» Task details
Any image in the records is to be skipped; everything else should be reproduced exactly.

» Listed entries
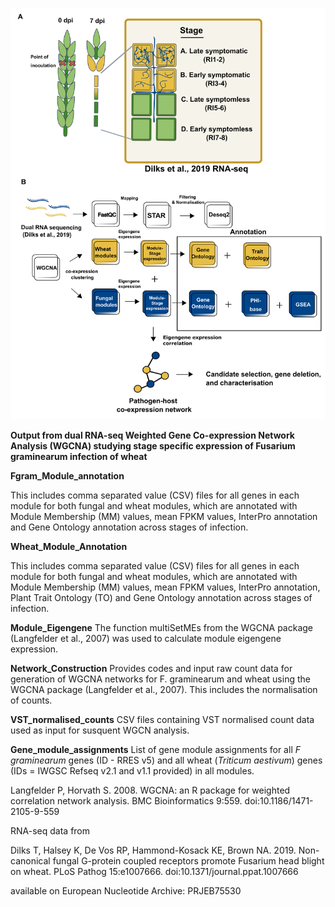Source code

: ![Project_Overview](https://github.com/erikakroll/Fusarium-wheat_WGCNA/blob/master/147800_1_figure_3142293_sjll3q.tif)


**Output from dual RNA-seq Weighted Gene Co-expression Network Analysis (WGCNA) studying stage specific expression of Fusarium graminearum infection of wheat**

**Fgram_Module_annotation** 

This includes comma separated value (CSV) files for all genes in each module for both fungal and wheat modules, which are annotated with Module Membership (MM) values, mean FPKM values, 
InterPro annotation and Gene Ontology annotation across stages of infection. 

**Wheat_Module_Annotation** 

This includes comma separated value (CSV) files for all genes in each module for both fungal and wheat modules, which are annotated with Module Membership (MM) values, mean FPKM values, 
InterPro annotation, Plant Trait Ontology (TO) and Gene Ontology annotation across stages of infection. 

**Module_Eigengene** 
The function multiSetMEs from the WGCNA package (Langfelder et al., 2007) was used to calculate module eigengene expression. 

**Network_Construction**
Provides codes and input raw count data for generation of WGCNA networks for F. graminearum and wheat using the WGCNA package (Langfelder et al., 2007). This includes the normalisation of counts. 

**VST_normalised_counts**
CSV files containing VST normalised count data used as input for susquent WGCN analysis. 

**Gene_module_assignments**
List of gene module assignments for all _F graminearum_ genes (ID - RRES v5) and all wheat (_Triticum aestivum_) genes (IDs = IWGSC Refseq v2.1 and v1.1 provided) in all modules. 

Langfelder P, Horvath S. 2008. WGCNA: an R package for weighted correlation network analysis. BMC Bioinformatics 9:559. doi:10.1186/1471-2105-9-559

RNA-seq data from 

Dilks T, Halsey K, De Vos RP, Hammond-Kosack KE, Brown NA. 2019. Non-canonical fungal G-protein coupled receptors promote Fusarium head blight on wheat. PLoS Pathog 15:e1007666. doi:10.1371/journal.ppat.1007666

available on European Nucleotide Archive: PRJEB75530
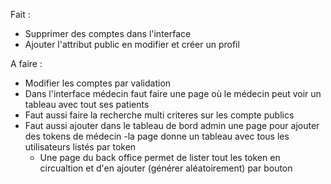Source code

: Fait :

- Supprimer des comptes dans l'interface
- Ajouter l'attribut public en modifier et créer un profil

A faire :

- Modifier les comptes par validation
- Dans l'interface médecin faut faire une page où le médecin peut voir un tableau avec tout ses patients
- Faut aussi faire la recherche multi criteres sur les compte publics
- Faut aussi ajouter dans le tableau de bord admin une page pour ajouter des tokens de médecin
        -la page donne un tableau avec tous les utilisateurs listés par token
  - Une page du back office permet de lister tout les token en circualtion et d'en ajouter (générer aléatoirement) par bouton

» Exercise result
Source code

: ![Project_Overview](https://github.com/erikakroll/Fusarium-wheat_WGCNA/blob/master/147800_1_figure_3142293_sjll3q.tif)


**Output from dual RNA-seq Weighted Gene Co-expression Network Analysis (WGCNA) studying stage specific expression of Fusarium graminearum infection of wheat**

**Fgram_Module_annotation** 

This includes comma separated value (CSV) files for all genes in each module for both fungal and wheat modules, which are annotated with Module Membership (MM) values, mean FPKM values, 
InterPro annotation and Gene Ontology annotation across stages of infection. 

**Wheat_Module_Annotation** 

This includes comma separated value (CSV) files for all genes in each module for both fungal and wheat modules, which are annotated with Module Membership (MM) values, mean FPKM values, 
InterPro annotation, Plant Trait Ontology (TO) and Gene Ontology annotation across stages of infection. 

**Module_Eigengene** 
The function multiSetMEs from the WGCNA package (Langfelder et al., 2007) was used to calculate module eigengene expression. 

**Network_Construction**
Provides codes and input raw count data for generation of WGCNA networks for F. graminearum and wheat using the WGCNA package (Langfelder et al., 2007). This includes the normalisation of counts. 

**VST_normalised_counts**
CSV files containing VST normalised count data used as input for susquent WGCN analysis. 

**Gene_module_assignments**
List of gene module assignments for all _F graminearum_ genes (ID - RRES v5) and all wheat (_Triticum aestivum_) genes (IDs = IWGSC Refseq v2.1 and v1.1 provided) in all modules. 

Langfelder P, Horvath S. 2008. WGCNA: an R package for weighted correlation network analysis. BMC Bioinformatics 9:559. doi:10.1186/1471-2105-9-559

RNA-seq data from 

Dilks T, Halsey K, De Vos RP, Hammond-Kosack KE, Brown NA. 2019. Non-canonical fungal G-protein coupled receptors promote Fusarium head blight on wheat. PLoS Pathog 15:e1007666. doi:10.1371/journal.ppat.1007666

available on European Nucleotide Archive: PRJEB75530
Source code

: Fait :

- Supprimer des comptes dans l'interface
- Ajouter l'attribut public en modifier et créer un profil

A faire :

- Modifier les comptes par validation
- Dans l'interface médecin faut faire une page où le médecin peut voir un tableau avec tout ses patients
- Faut aussi faire la recherche multi criteres sur les compte publics
- Faut aussi ajouter dans le tableau de bord admin une page pour ajouter des tokens de médecin
        -la page donne un tableau avec tous les utilisateurs listés par token
  - Une page du back office permet de lister tout les token en circualtion et d'en ajouter (générer aléatoirement) par bouton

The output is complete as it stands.